Estimativas do setor apontam que o consumo de fertilizantes fosfatados poderá cair em até 30% nesta safra, uma decisão que pode aliviar o caixa no curto prazo, mas trazer consequências significativas para a produtividade e para a fertilidade do solo nos próximos anos.

O desafio é que o fósforo está entre os nutrientes mais importantes para o desenvolvimento das plantas. Ele participa diretamente da formação do sistema radicular, do estabelecimento inicial das culturas, do florescimento e do enchimento de grãos. Em solos, como os brasileiros, sua disponibilidade natural já é limitada. Reduzir drasticamente sua aplicação pode comprometer o potencial produtivo da lavoura antes mesmo que os primeiros sintomas de deficiência sejam percebidos.

Diante desse cenário, especialistas defendem que a solução não está simplesmente em aplicar menos fósforo, mas em utilizar fontes mais eficientes, capazes de manter a nutrição das plantas com melhor aproveitamento do investimento realizado.

É nesse contexto que o I-Active, fertilizante da Itafos produzido a partir de fosfato natural reativo de origem sedimentar, surge como uma alternativa estratégica. Em vez de fornecer apenas uma disponibilidade imediata de fósforo, o produto foi desenvolvido para promover uma liberação gradual do nutriente, construindo a fertilidade do solo ao longo do tempo e aumentando a eficiência da adubação.

Produzido na mina da Itafos, em Arraias (TO), o I-Active apresenta elevada reatividade natural, característica que diferencia os fosfatos sedimentares de alta qualidade. Estudos conduzidos pela empresa demonstram que mais de 90% do fósforo presente no fertilizante torna-se disponível ao longo de três safras, permitindo que o investimento realizado continue gerando benefícios além do ciclo agrícola em que foi aplicado.

Essa característica é particularmente importante em momentos de restrição financeira. Quando o produtor precisa racionalizar os custos, reduzir indiscriminadamente a dose de fósforo pode significar perda de produtividade e aumento dos custos futuros para recuperar a fertilidade do solo. Ao optar por uma fonte de efeito residual, é possível preservar parte desse potencial produtivo, minimizando os impactos de um cenário de menor investimento.

Além do fósforo, o I-Active também fornece cálcio e silício, nutrientes que contribuem para a melhoria das condições químicas do solo e para o desenvolvimento das culturas.

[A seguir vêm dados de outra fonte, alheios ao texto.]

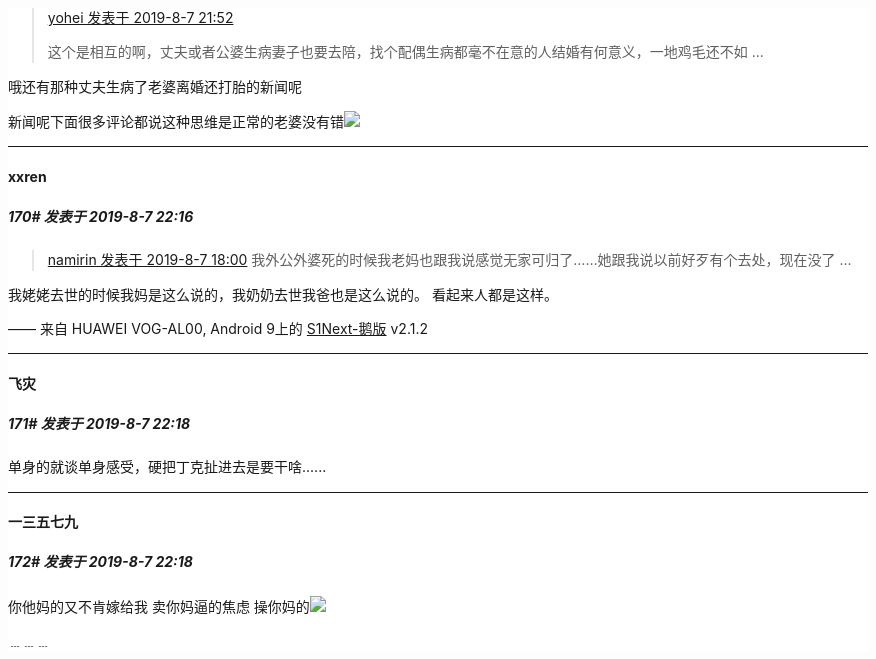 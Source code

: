 

<blockquote><a href="httphttps://bbs.saraba1st.com/2b/forum.php?mod=redirect&amp;goto=findpost&amp;pid=44830731&amp;ptid=1851931" target="_blank">yohei 发表于 2019-8-7 21:52</a>

这个是相互的啊，丈夫或者公婆生病妻子也要去陪，找个配偶生病都毫不在意的人结婚有何意义，一地鸡毛还不如 ...</blockquote>
哦还有那种丈夫生病了老婆离婚还打胎的新闻呢

新闻呢下面很多评论都说这种思维是正常的老婆没有错<img src="https://static.saraba1st.com/image/smiley/face2017/091.png" referrerpolicy="no-referrer">







-----

####  xxren  
##### 170#       发表于 2019-8-7 22:16



<blockquote><a href="httphttps://bbs.saraba1st.com/2b/forum.php?mod=redirect&amp;goto=findpost&amp;pid=44828138&amp;ptid=1851931" target="_blank">namirin 发表于 2019-8-7 18:00</a>
我外公外婆死的时候我老妈也跟我说感觉无家可归了……她跟我说以前好歹有个去处，现在没了 ...</blockquote>
我姥姥去世的时候我妈是这么说的，我奶奶去世我爸也是这么说的。
看起来人都是这样。

—— 来自 HUAWEI VOG-AL00, Android 9上的 [S1Next-鹅版](https://github.com/ykrank/S1-Next/releases) v2.1.2







-----

####  飞灾  
##### 171#       发表于 2019-8-7 22:18




单身的就谈单身感受，硬把丁克扯进去是要干啥......







-----

####  一三五七九  
##### 172#       发表于 2019-8-7 22:18




你他妈的又不肯嫁给我 卖你妈逼的焦虑 操你妈的<img src="https://static.saraba1st.com/image/smiley/face2017/124.png" referrerpolicy="no-referrer">



﹍﹍﹍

Sua granulometria uniforme e elevada densidade favorecem uma distribuição homogênea no campo, aumentando o contato das partículas com o solo e contribuindo para uma maior eficiência agronômica.

Em um momento em que muitos produtores são obrigados a rever seus investimentos, a escolha do fertilizante deixa de ser apenas uma questão de preço por tonelada. O que passa a fazer diferença é a capacidade de cada produto proteger o potencial produtivo da lavoura e gerar retorno ao longo de várias safras.

Mais do que reduzir custos, o desafio da agricultura moderna é reduzir perdas. E, nesse aspecto, utilizar uma fonte nacional de fosfato natural reativo, com elevado efeito residual e comprovada eficiência na construção da fertilidade do solo, pode representar uma das estratégias mais inteligentes para atravessar um período de retração nos investimentos sem comprometer a produtividade futura.